Namaste. I have a "philosophical" question about the first problem of day 1. I saw solutions like this around the internet:

(for [x input y input :when (= 2020 (+ x y))]
  (* x y))

mdallastella 2020-12-16T14:27:08.320600Z

but what if my input list is (1010 )? Isn't going to stop on the first element?

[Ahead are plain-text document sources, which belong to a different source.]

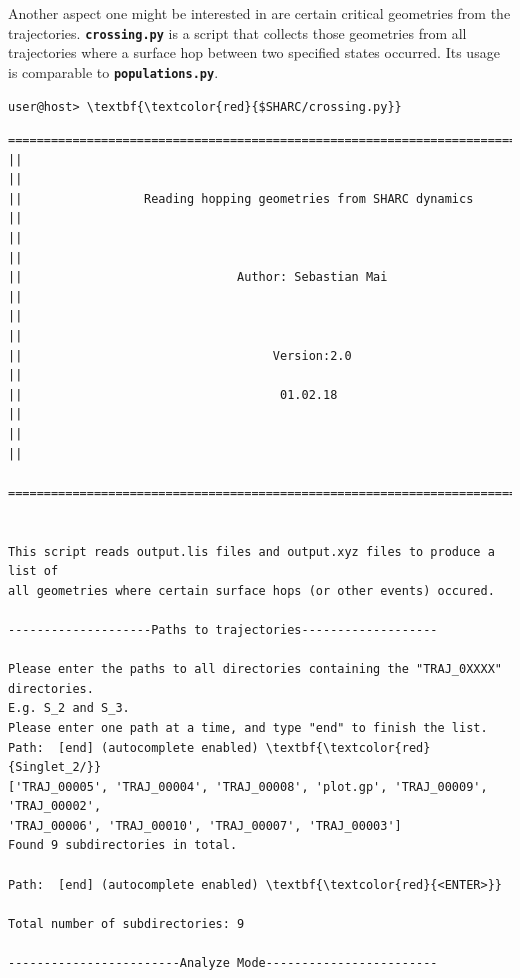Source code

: \documentclass[a4paper,11pt,DIV=15,openany]{scrbook}
\newcommand{\ttt}[1]{\textbf{\texttt{#1}}}
\begin{document}
Another aspect one might be interested in are certain critical geometries from the trajectories.
\ttt{crossing.py} is a script that collects those geometries from all trajectories where a surface hop between two specified states occurred.
Its usage is comparable to \ttt{populations.py}.
\begin{Verbatim}[commandchars=\\\{\}]
user@host> \textbf{\textcolor{red}{$SHARC/crossing.py}}
\end{Verbatim}

\begin{oframed}
\footnotesize\begin{Verbatim}[commandchars=\\\{\}]
  ================================================================================
||                                                                                ||
||                 Reading hopping geometries from SHARC dynamics                 ||
||                                                                                ||
||                              Author: Sebastian Mai                             ||
||                                                                                ||
||                                   Version:2.0                                  ||
||                                    01.02.18                                    ||
||                                                                                ||
  ================================================================================


This script reads output.lis files and output.xyz files to produce a list of
all geometries where certain surface hops (or other events) occured.

--------------------Paths to trajectories-------------------

Please enter the paths to all directories containing the "TRAJ_0XXXX" directories.
E.g. S_2 and S_3.
Please enter one path at a time, and type "end" to finish the list.
Path:  [end] (autocomplete enabled) \textbf{\textcolor{red}{Singlet_2/}}
['TRAJ_00005', 'TRAJ_00004', 'TRAJ_00008', 'plot.gp', 'TRAJ_00009', 'TRAJ_00002', 
'TRAJ_00006', 'TRAJ_00010', 'TRAJ_00007', 'TRAJ_00003']
Found 9 subdirectories in total.

Path:  [end] (autocomplete enabled) \textbf{\textcolor{red}{<ENTER>}}

Total number of subdirectories: 9

------------------------Analyze Mode------------------------


\end{Verbatim}
\end{oframed}
\end{document}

2020-12-16T14:27:51.320700Z

That's probably true

2020-12-16T14:28:04.320900Z

Another check to make sure the numbers are not the same is enough

2020-12-16T14:29:08.321100Z

But apparently it wasn't necessary given the input data

mdallastella 2020-12-16T14:30:17.321300Z

I agree, but given the statement: > Specifically, they need you toΒ find the two entries that sum toΒ `2020`Β and then multiply those two numbers together.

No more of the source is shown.